BY REV. TRYON EDWARDS,
ROCHESTER, NEW YORK.
ESTIMATES OF LIFE.
"For what is your life."-James iv. 14.
To reflect, to consider his ways, to draw from the past, lessons for the guidance of the future, this is one of the highest prerogatives of man. This it is that raises him above the brutes, and enables him to make all that is gone, tributary-subservient, to all that is to
And there are seasons peculiarly fitted for this work-restingpoints in the journey of life, from which, if we are wise, we shall rigidly scrutinize the past, and seriously plan for the future-resolving to make, for that future, more of life, to live to better purposes for higher, and nobler, and better ends, than we ever before have done.

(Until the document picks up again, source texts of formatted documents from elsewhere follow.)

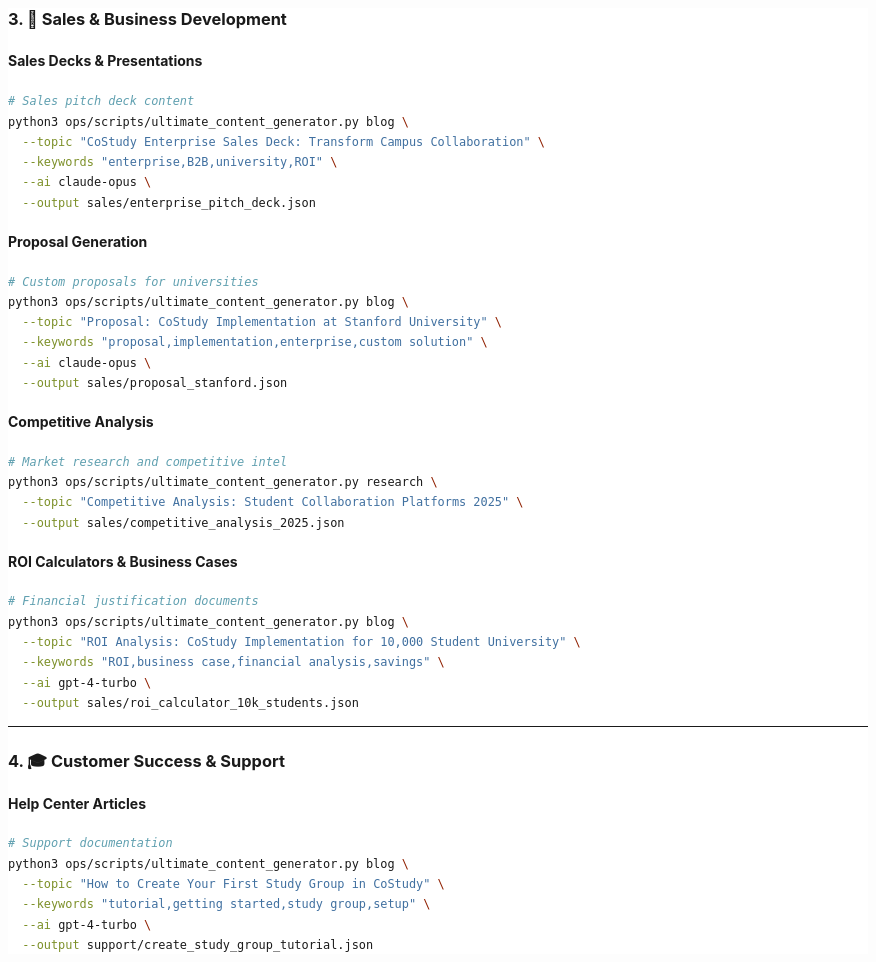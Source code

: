 
### 3. 💼 **Sales & Business Development**

#### Sales Decks & Presentations
```bash
# Sales pitch deck content
python3 ops/scripts/ultimate_content_generator.py blog \
  --topic "CoStudy Enterprise Sales Deck: Transform Campus Collaboration" \
  --keywords "enterprise,B2B,university,ROI" \
  --ai claude-opus \
  --output sales/enterprise_pitch_deck.json
```

#### Proposal Generation
```bash
# Custom proposals for universities
python3 ops/scripts/ultimate_content_generator.py blog \
  --topic "Proposal: CoStudy Implementation at Stanford University" \
  --keywords "proposal,implementation,enterprise,custom solution" \
  --ai claude-opus \
  --output sales/proposal_stanford.json
```

#### Competitive Analysis
```bash
# Market research and competitive intel
python3 ops/scripts/ultimate_content_generator.py research \
  --topic "Competitive Analysis: Student Collaboration Platforms 2025" \
  --output sales/competitive_analysis_2025.json
```

#### ROI Calculators & Business Cases
```bash
# Financial justification documents
python3 ops/scripts/ultimate_content_generator.py blog \
  --topic "ROI Analysis: CoStudy Implementation for 10,000 Student University" \
  --keywords "ROI,business case,financial analysis,savings" \
  --ai gpt-4-turbo \
  --output sales/roi_calculator_10k_students.json
```

---

### 4. 🎓 **Customer Success & Support**

#### Help Center Articles
```bash
# Support documentation
python3 ops/scripts/ultimate_content_generator.py blog \
  --topic "How to Create Your First Study Group in CoStudy" \
  --keywords "tutorial,getting started,study group,setup" \
  --ai gpt-4-turbo \
  --output support/create_study_group_tutorial.json
```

Such, for example, is the day of our birth, at every return of which we should remember that then we commenced a deathless existence, and should ask ourselves how we are living-what we are doing as moral beings, and whether we are making that existence a blessing or a curse. Such, too, is every Sabbath, breaking in as it does upon the business and turmoil of the world-giving us a breathing space, as spiritual beings, and whispering to us of higher and holier things, and of our immortality. And such, especially, is the opening of every successive year, when the months of the past one have fled, each bearing with it the record of our sins, our follies, and our neglects, to write them in the judgment book.
At every such season, we are resting, as it were, for a moment, on some hill-top of probation. From it we clearly see the year that has gone. Its wasted hours rise up, like an accusing conscience, to reprove us. Its departed dead gaze upon us face to face. Its trials and
sorrows gush up afresh to our hearts, reminding us that "the pastthe past, we never can forget." Its broken resolutions, its wasted opportunities, its misimproved privileges, the little progress we have made in self-improvement, the little we have done for God, or self, or the world; all these come over us, each with its pangs to our hearts, and in bitterness we could weep at the thoughts that, like scorpion stings, are piercing our inmost souls.
Such, to every reflecting mind, and with greater or less intensity, are somewhat the views which the flight of time suggests. And often are such ready to exclaim, "O! that I could go back,-that I could live over the years that are gone, that I might spend them differently, and to better purposes than they have been spent." But even if this were possible, it might not be best. And the only test of your sincerity in desiring it, is, how will you spend the future? If you really wish that the days now gone were again your own, that you might improve them to the utmost, then you will now begin, and will continue to live for days to come, as you think you would for the past, if that again were in your power. You will act on the wise suggestion, "Look not mournfully to the past; it comes not back again. Wisely improve the present; for it is thine. Go forth to meet the future, with holy purpose, and a resolute and manly heart; for thus you may make it your own." You will ponder the lessons which departed and coming years suggest, striving to make the most of them all. Of the multitudes of these lessons which might be suggested, several are brought to our view in the inquiry of our text-the solemn and pertinent inquiry, "What is your life?" On this question, in several of its aspects, it may be profitable to dwell. And,
I. What is your life in its duration?-It is short, very short. It is spoken of as a moment, as but a hand's breadth; and so, if you reflect, you will find it. Go ask the aged if their years have not fled like a dream, and their reply will tell you how short, in the review, life seems to them. Compare the whole of even the longest life with the endless years of eternity, and it will appear but as a drop to the fathomless ocean. Think of it in its actual duration, or its rapid progress; consider how much is given to infancy, and sleep, and rest, and sickness, and how much is wasted in idleness or worse than idleness, and it will seem to be speeding as on the lightning's wing. Estimate it by the rapid flight of its enjoyments or its sorrows, both of which pass like shadows or dreams;-by its hopes that delude, or its plans that mock us;-by its purposes, so few of which we fulfil, or its intended attainments, so few of which we ever make, and it will seem as but a moment. Go and measure it at the bed of death; take its dimensions by the guage of the sepulchre ;-look back from your last hour, and see how rapidly the whole of life has gone, and you will be amazed at its brevity-amazed to see how soon, from you, it has passed forever! From all these estimates you will feel, perhaps with mournful weight, certainly with deep conviction, that life, in its dura
tion, is very short; that it flies like a dream,—that it speeds like the wind.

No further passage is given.